Problem description:
Every entry here should be copied exactly.

- - - -

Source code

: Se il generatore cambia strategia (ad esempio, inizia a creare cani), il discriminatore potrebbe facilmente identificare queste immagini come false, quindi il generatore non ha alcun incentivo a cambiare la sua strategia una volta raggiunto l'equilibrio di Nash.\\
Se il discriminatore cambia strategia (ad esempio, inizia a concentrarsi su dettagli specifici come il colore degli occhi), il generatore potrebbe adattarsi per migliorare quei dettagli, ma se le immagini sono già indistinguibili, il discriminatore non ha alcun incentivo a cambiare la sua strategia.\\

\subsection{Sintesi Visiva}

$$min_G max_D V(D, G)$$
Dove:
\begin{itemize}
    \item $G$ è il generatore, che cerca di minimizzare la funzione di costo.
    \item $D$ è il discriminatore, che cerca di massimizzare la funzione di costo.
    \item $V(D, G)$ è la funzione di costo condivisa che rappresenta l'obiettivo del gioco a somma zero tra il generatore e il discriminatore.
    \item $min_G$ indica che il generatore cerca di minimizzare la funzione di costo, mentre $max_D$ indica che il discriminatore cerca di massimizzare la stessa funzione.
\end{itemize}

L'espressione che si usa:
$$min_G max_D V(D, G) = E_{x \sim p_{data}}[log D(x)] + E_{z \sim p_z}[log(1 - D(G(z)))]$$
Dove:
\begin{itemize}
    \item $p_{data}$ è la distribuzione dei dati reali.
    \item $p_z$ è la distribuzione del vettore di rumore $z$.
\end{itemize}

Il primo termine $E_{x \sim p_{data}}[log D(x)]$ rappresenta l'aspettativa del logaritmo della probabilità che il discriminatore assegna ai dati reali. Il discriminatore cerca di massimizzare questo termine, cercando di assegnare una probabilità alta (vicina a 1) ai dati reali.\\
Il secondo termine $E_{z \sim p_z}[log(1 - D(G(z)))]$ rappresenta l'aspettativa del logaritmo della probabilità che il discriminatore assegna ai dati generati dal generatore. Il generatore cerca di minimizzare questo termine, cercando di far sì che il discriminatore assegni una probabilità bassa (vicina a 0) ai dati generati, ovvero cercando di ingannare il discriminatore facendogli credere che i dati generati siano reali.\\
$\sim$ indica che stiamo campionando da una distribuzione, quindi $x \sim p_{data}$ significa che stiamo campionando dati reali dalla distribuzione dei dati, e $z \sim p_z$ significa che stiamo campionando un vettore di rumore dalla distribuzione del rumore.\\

- - - -

Output below:
Source code

: Se il generatore cambia strategia (ad esempio, inizia a creare cani), il discriminatore potrebbe facilmente identificare queste immagini come false, quindi il generatore non ha alcun incentivo a cambiare la sua strategia una volta raggiunto l'equilibrio di Nash.\\
Se il discriminatore cambia strategia (ad esempio, inizia a concentrarsi su dettagli specifici come il colore degli occhi), il generatore potrebbe adattarsi per migliorare quei dettagli, ma se le immagini sono già indistinguibili, il discriminatore non ha alcun incentivo a cambiare la sua strategia.\\

\subsection{Sintesi Visiva}

$$min_G max_D V(D, G)$$
Dove:
\begin{itemize}
    \item $G$ è il generatore, che cerca di minimizzare la funzione di costo.
    \item $D$ è il discriminatore, che cerca di massimizzare la funzione di costo.
    \item $V(D, G)$ è la funzione di costo condivisa che rappresenta l'obiettivo del gioco a somma zero tra il generatore e il discriminatore.
    \item $min_G$ indica che il generatore cerca di minimizzare la funzione di costo, mentre $max_D$ indica che il discriminatore cerca di massimizzare la stessa funzione.
\end{itemize}

L'espressione che si usa:
$$min_G max_D V(D, G) = E_{x \sim p_{data}}[log D(x)] + E_{z \sim p_z}[log(1 - D(G(z)))]$$
Dove:
\begin{itemize}
    \item $p_{data}$ è la distribuzione dei dati reali.
    \item $p_z$ è la distribuzione del vettore di rumore $z$.
\end{itemize}

Il primo termine $E_{x \sim p_{data}}[log D(x)]$ rappresenta l'aspettativa del logaritmo della probabilità che il discriminatore assegna ai dati reali. Il discriminatore cerca di massimizzare questo termine, cercando di assegnare una probabilità alta (vicina a 1) ai dati reali.\\
Il secondo termine $E_{z \sim p_z}[log(1 - D(G(z)))]$ rappresenta l'aspettativa del logaritmo della probabilità che il discriminatore assegna ai dati generati dal generatore. Il generatore cerca di minimizzare questo termine, cercando di far sì che il discriminatore assegni una probabilità bassa (vicina a 0) ai dati generati, ovvero cercando di ingannare il discriminatore facendogli credere che i dati generati siano reali.\\
$\sim$ indica che stiamo campionando da una distribuzione, quindi $x \sim p_{data}$ significa che stiamo campionando dati reali dalla distribuzione dei dati, e $z \sim p_z$ significa che stiamo campionando un vettore di rumore dalla distribuzione del rumore.\\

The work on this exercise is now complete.